__Assigned task__
Only the lines from the start of the data through the line with "102. 🇺🇦 [Aquaforum](https://www.aquaforum.ua)" belong in the copy. Restate them word for word, minus the pictures.

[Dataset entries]
***

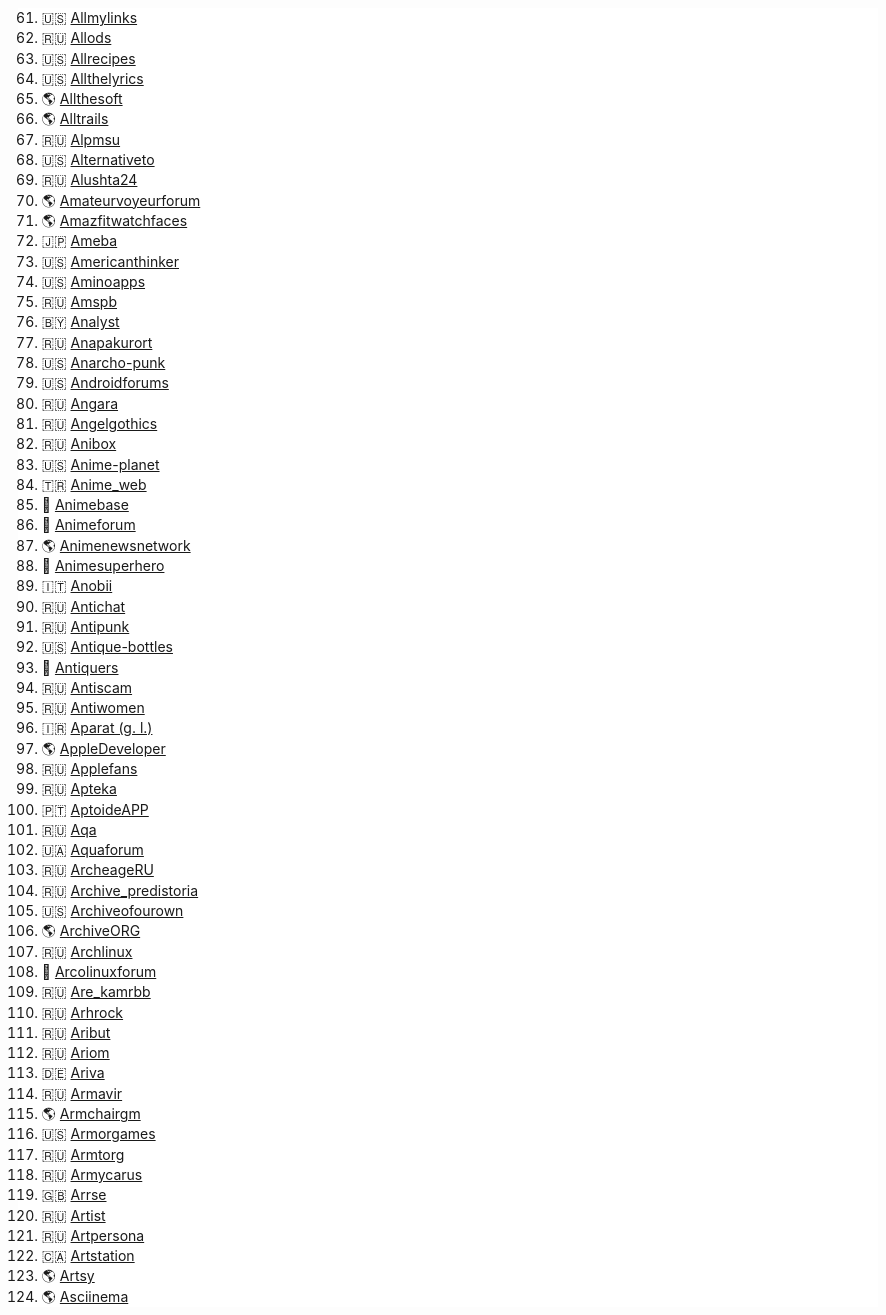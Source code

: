61. 🇺🇸 [Allmylinks](https://allmylinks.com/)
62. 🇷🇺 [Allods](https://allods.mail.ru)
63. 🇺🇸 [Allrecipes](https://www.allrecipes.com/)
64. 🇺🇸 [Allthelyrics](https://www.allthelyrics.com)
65. 🌎 [Allthesoft](http://www.allthesoft.com)
66. 🌎 [Alltrails](https://www.alltrails.com/)
67. 🇷🇺 [Alpmsu](https://www.alpmsu.ru/)
68. 🇺🇸 [Alternativeto](https://alternativeto.net/)
69. 🇷🇺 [Alushta24](https://alushta24.org)
70. 🌎 [Amateurvoyeurforum](https://www.amateurvoyeurforum.com)
71. 🌎 [Amazfitwatchfaces](https://amazfitwatchfaces.com)
72. 🇯🇵 [Ameba](https://profile.ameba.jp)
73. 🇺🇸 [Americanthinker](https://bentbox.co/)
74. 🇺🇸 [Aminoapps](https://aminoapps.com)
75. 🇷🇺 [Amspb](https://amspb.info)
76. 🇧🇾 [Analyst](http://analyst.by)
77. 🇷🇺 [Anapakurort](http://www.anapakurort.info)
78. 🇺🇸 [Anarcho-punk](https://www.anarcho-punk.net/)
79. 🇺🇸 [Androidforums](https://androidforums.com)
80. 🇷🇺 [Angara](https://angara.net)
81. 🇷🇺 [Angelgothics](http://angelgothics.ru)
82. 🇷🇺 [Anibox](https://www.anibox.org)
83. 🇺🇸 [Anime-planet](https://www.anime-planet.com)
84. 🇹🇷 [Anime_web](http://www.anime.web.tr/)
85. 🏁 [Animebase](https://animebase.me)
86. 🏁 [Animeforum](https://www.animeforum.com)
87. 🌎 [Animenewsnetwork](https://www.animenewsnetwork.com)
88. 🏁 [Animesuperhero](https://animesuperhero.com)
89. 🇮🇹 [Anobii](https://www.anobii.com/)
90. 🇷🇺 [Antichat](https://forum.antichat.ru/)
91. 🇷🇺 [Antipunk](https://antipunk.com/)
92. 🇺🇸 [Antique-bottles](https://www.antique-bottles.net)
93. 🏁 [Antiquers](https://www.antiquers.com)
94. 🇷🇺 [Antiscam](https://antiscam.ru)
95. 🇷🇺 [Antiwomen](https://antiwomen.ru)
96. 🇮🇷 [Aparat (g. l.)](https://www.aparat.com)
97. 🌎 [AppleDeveloper](https://developer.apple.com)
98. 🇷🇺 [Applefans](http://applefans.ru)
99. 🇷🇺 [Apteka](https://apteka.ee)
100. 🇵🇹 [AptoideAPP](https://en.aptoide.com/)
101. 🇷🇺 [Aqa](https://www.aqa.ru/)
102. 🇺🇦 [Aquaforum](https://www.aquaforum.ua)
103. 🇷🇺 [ArcheageRU](https://aa.mail.ru)
104. 🇷🇺 [Archive_predistoria](http://archive.predistoria.org)
105. 🇺🇸 [Archiveofourown](https://archiveofourown.org)
106. 🌎 [ArchiveORG](https://archive.org)
107. 🇷🇺 [Archlinux](https://archlinux.org.ru)
108. 🏁 [Arcolinuxforum](https://arcolinuxforum.com)
109. 🇷🇺 [Are_kamrbb](https://are.kamrbb.ru)
110. 🇷🇺 [Arhrock](https://arhrock.info/)
111. 🇷🇺 [Aribut](http://aribut.ru)
112. 🇷🇺 [Ariom](http://ariom.ru)
113. 🇩🇪 [Ariva](https://www.ariva.de/)
114. 🇷🇺 [Armavir](http://phorum.armavir.ru)
115. 🌎 [Armchairgm](https://armchairgm.fandom.com/)
116. 🇺🇸 [Armorgames](https://armorgames.com)
117. 🇷🇺 [Armtorg](https://armtorg.ru/)
118. 🇷🇺 [Armycarus](http://armycarus.do.am)
119. 🇬🇧 [Arrse](https://www.arrse.co.uk/)
120. 🇷🇺 [Artist](https://artist.ru)
121. 🇷🇺 [Artpersona](http://artpersona.org/)
122. 🇨🇦 [Artstation](https://www.artstation.com)
123. 🌎 [Artsy](https://www.artsy.net)
124. 🌎 [Asciinema](https://asciinema.org)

***

__Written answer__
Source code

:61. 🇺🇸 [Allmylinks](https://allmylinks.com/)
62. 🇷🇺 [Allods](https://allods.mail.ru)
63. 🇺🇸 [Allrecipes](https://www.allrecipes.com/)
64. 🇺🇸 [Allthelyrics](https://www.allthelyrics.com)
65. 🌎 [Allthesoft](http://www.allthesoft.com)
66. 🌎 [Alltrails](https://www.alltrails.com/)
67. 🇷🇺 [Alpmsu](https://www.alpmsu.ru/)
68. 🇺🇸 [Alternativeto](https://alternativeto.net/)
69. 🇷🇺 [Alushta24](https://alushta24.org)
70. 🌎 [Amateurvoyeurforum](https://www.amateurvoyeurforum.com)
71. 🌎 [Amazfitwatchfaces](https://amazfitwatchfaces.com)
72. 🇯🇵 [Ameba](https://profile.ameba.jp)
73. 🇺🇸 [Americanthinker](https://bentbox.co/)
74. 🇺🇸 [Aminoapps](https://aminoapps.com)
75. 🇷🇺 [Amspb](https://amspb.info)
76. 🇧🇾 [Analyst](http://analyst.by)
77. 🇷🇺 [Anapakurort](http://www.anapakurort.info)
78. 🇺🇸 [Anarcho-punk](https://www.anarcho-punk.net/)
79. 🇺🇸 [Androidforums](https://androidforums.com)
80. 🇷🇺 [Angara](https://angara.net)
81. 🇷🇺 [Angelgothics](http://angelgothics.ru)
82. 🇷🇺 [Anibox](https://www.anibox.org)
83. 🇺🇸 [Anime-planet](https://www.anime-planet.com)
84. 🇹🇷 [Anime_web](http://www.anime.web.tr/)
85. 🏁 [Animebase](https://animebase.me)
86. 🏁 [Animeforum](https://www.animeforum.com)
87. 🌎 [Animenewsnetwork](https://www.animenewsnetwork.com)
88. 🏁 [Animesuperhero](https://animesuperhero.com)
89. 🇮🇹 [Anobii](https://www.anobii.com/)
90. 🇷🇺 [Antichat](https://forum.antichat.ru/)
91. 🇷🇺 [Antipunk](https://antipunk.com/)
92. 🇺🇸 [Antique-bottles](https://www.antique-bottles.net)
93. 🏁 [Antiquers](https://www.antiquers.com)
94. 🇷🇺 [Antiscam](https://antiscam.ru)
95. 🇷🇺 [Antiwomen](https://antiwomen.ru)
96. 🇮🇷 [Aparat (g. l.)](https://www.aparat.com)
97. 🌎 [AppleDeveloper](https://developer.apple.com)
98. 🇷🇺 [Applefans](http://applefans.ru)
99. 🇷🇺 [Apteka](https://apteka.ee)
100. 🇵🇹 [AptoideAPP](https://en.aptoide.com/)
101. 🇷🇺 [Aqa](https://www.aqa.ru/)
102. 🇺🇦 [Aquaforum](https://www.aquaforum.ua)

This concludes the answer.